--- Data to process ---
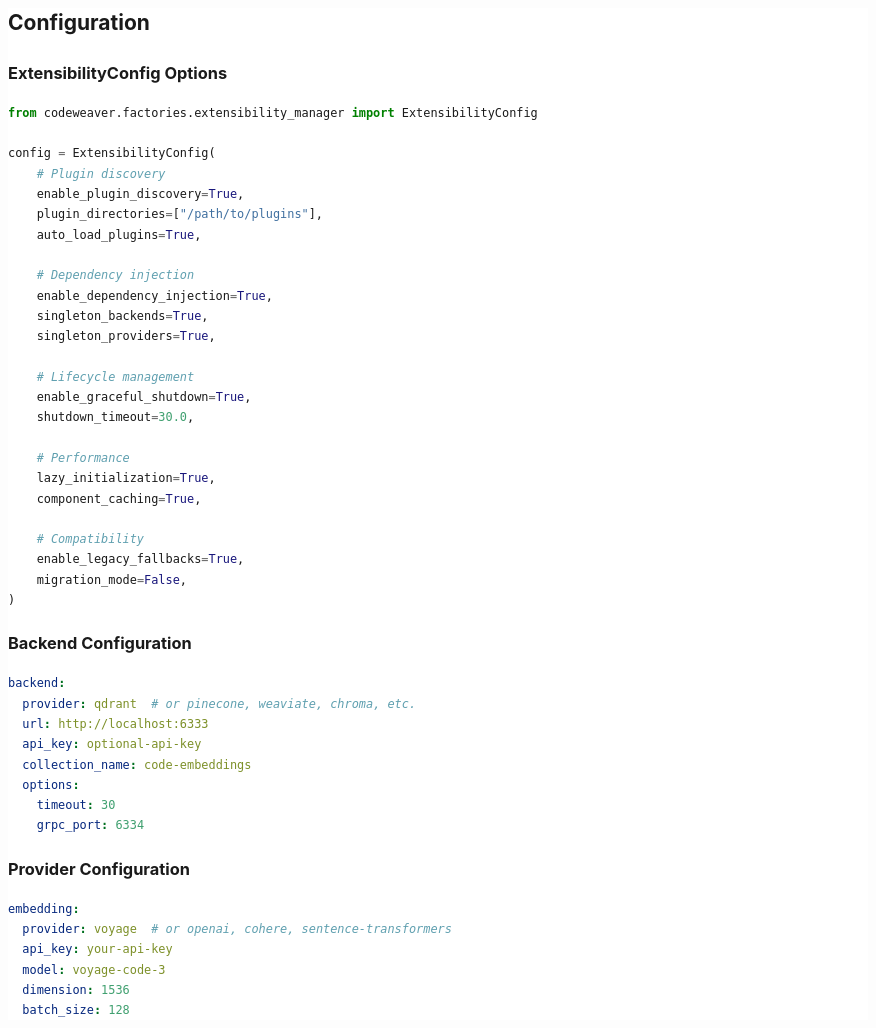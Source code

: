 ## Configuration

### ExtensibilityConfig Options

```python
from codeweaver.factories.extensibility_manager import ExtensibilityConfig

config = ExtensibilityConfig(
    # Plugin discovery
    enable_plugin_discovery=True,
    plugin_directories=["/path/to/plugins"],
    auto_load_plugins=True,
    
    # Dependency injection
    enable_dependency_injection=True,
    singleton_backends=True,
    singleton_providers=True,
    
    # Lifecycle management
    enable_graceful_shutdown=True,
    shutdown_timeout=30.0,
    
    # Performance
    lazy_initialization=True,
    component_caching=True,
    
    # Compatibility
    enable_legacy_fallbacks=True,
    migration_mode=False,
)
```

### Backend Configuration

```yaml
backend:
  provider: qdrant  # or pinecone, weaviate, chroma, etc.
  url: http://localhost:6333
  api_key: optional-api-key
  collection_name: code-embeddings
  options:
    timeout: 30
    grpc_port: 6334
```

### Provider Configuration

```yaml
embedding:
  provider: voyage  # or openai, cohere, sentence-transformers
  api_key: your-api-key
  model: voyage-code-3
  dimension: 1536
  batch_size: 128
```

--- Task item ---
Copy the listing word for word, excluding its pictures.

--- Task output ---
Source code

: ## Configuration

### ExtensibilityConfig Options

```python
from codeweaver.factories.extensibility_manager import ExtensibilityConfig

config = ExtensibilityConfig(
    # Plugin discovery
    enable_plugin_discovery=True,
    plugin_directories=["/path/to/plugins"],
    auto_load_plugins=True,
    
    # Dependency injection
    enable_dependency_injection=True,
    singleton_backends=True,
    singleton_providers=True,
    
    # Lifecycle management
    enable_graceful_shutdown=True,
    shutdown_timeout=30.0,
    
    # Performance
    lazy_initialization=True,
    component_caching=True,
    
    # Compatibility
    enable_legacy_fallbacks=True,
    migration_mode=False,
)
```

### Backend Configuration

```yaml
backend:
  provider: qdrant  # or pinecone, weaviate, chroma, etc.
  url: http://localhost:6333
  api_key: optional-api-key
  collection_name: code-embeddings
  options:
    timeout: 30
    grpc_port: 6334
```

### Provider Configuration

```yaml
embedding:
  provider: voyage  # or openai, cohere, sentence-transformers
  api_key: your-api-key
  model: voyage-code-3
  dimension: 1536
  batch_size: 128
```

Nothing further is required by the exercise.